Only one thing is required: the number of lines in the entries below that contain "Začnime".

%%

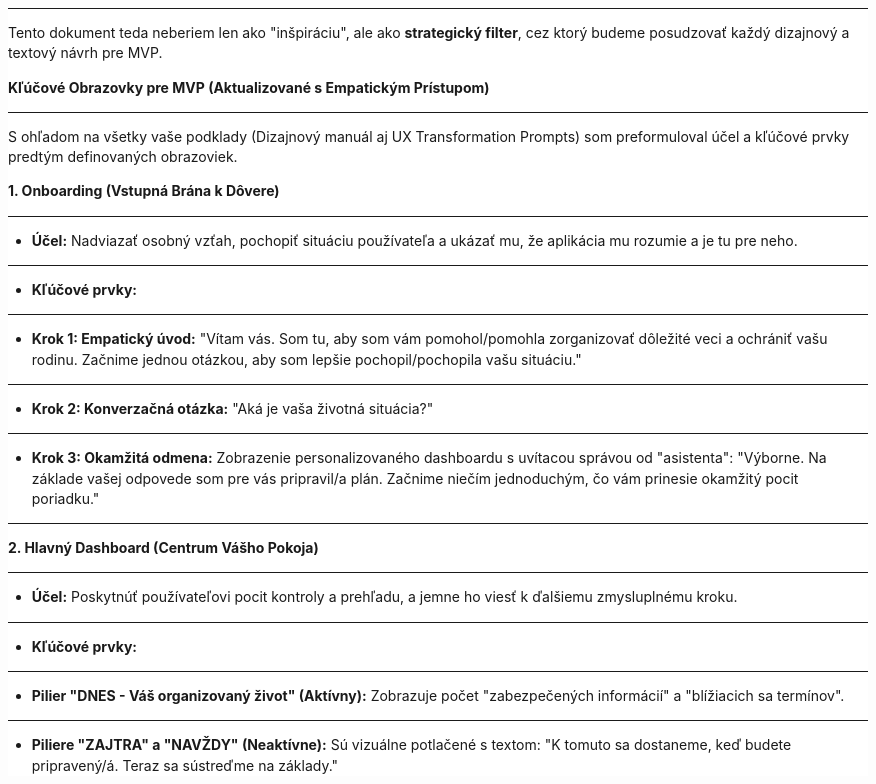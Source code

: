 ***

Tento dokument teda neberiem len ako "inšpiráciu", ale ako **strategický filter**, cez ktorý budeme posudzovať každý dizajnový a textový návrh pre MVP.

**Kľúčové Obrazovky pre MVP (Aktualizované s Empatickým Prístupom)**

***

S ohľadom na všetky vaše podklady (Dizajnový manuál aj UX Transformation Prompts) som preformuloval účel a kľúčové prvky predtým definovaných obrazoviek.

**1. Onboarding (Vstupná Brána k Dôvere)**

***

-   **Účel:** Nadviazať osobný vzťah, pochopiť situáciu používateľa a ukázať mu, že aplikácia mu rozumie a je tu pre neho.

***

-   **Kľúčové prvky:**

***

-   **Krok 1: Empatický úvod:** "Vítam vás. Som tu, aby som vám pomohol/pomohla zorganizovať dôležité veci a ochrániť vašu rodinu. Začnime jednou otázkou, aby som lepšie pochopil/pochopila vašu situáciu."

***

-   **Krok 2: Konverzačná otázka:** "Aká je vaša životná situácia?"

***

-   **Krok 3: Okamžitá odmena:** Zobrazenie personalizovaného dashboardu s uvítacou správou od "asistenta": "Výborne. Na základe vašej odpovede som pre vás pripravil/a plán. Začnime niečím jednoduchým, čo vám prinesie okamžitý pocit poriadku."

***

**2. Hlavný Dashboard (Centrum Vášho Pokoja)**

***

-   **Účel:** Poskytnúť používateľovi pocit kontroly a prehľadu, a jemne ho viesť k ďalšiemu zmysluplnému kroku.

***

-   **Kľúčové prvky:**

***

-   **Pilier "DNES - Váš organizovaný život" (Aktívny):** Zobrazuje počet "zabezpečených informácií" a "blížiacich sa termínov".

***

-   **Piliere "ZAJTRA" a "NAVŽDY" (Neaktívne):** Sú vizuálne potlačené s textom: "K tomuto sa dostaneme, keď budete pripravený/á. Teraz sa sústreďme na základy."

%%

Answer section: 2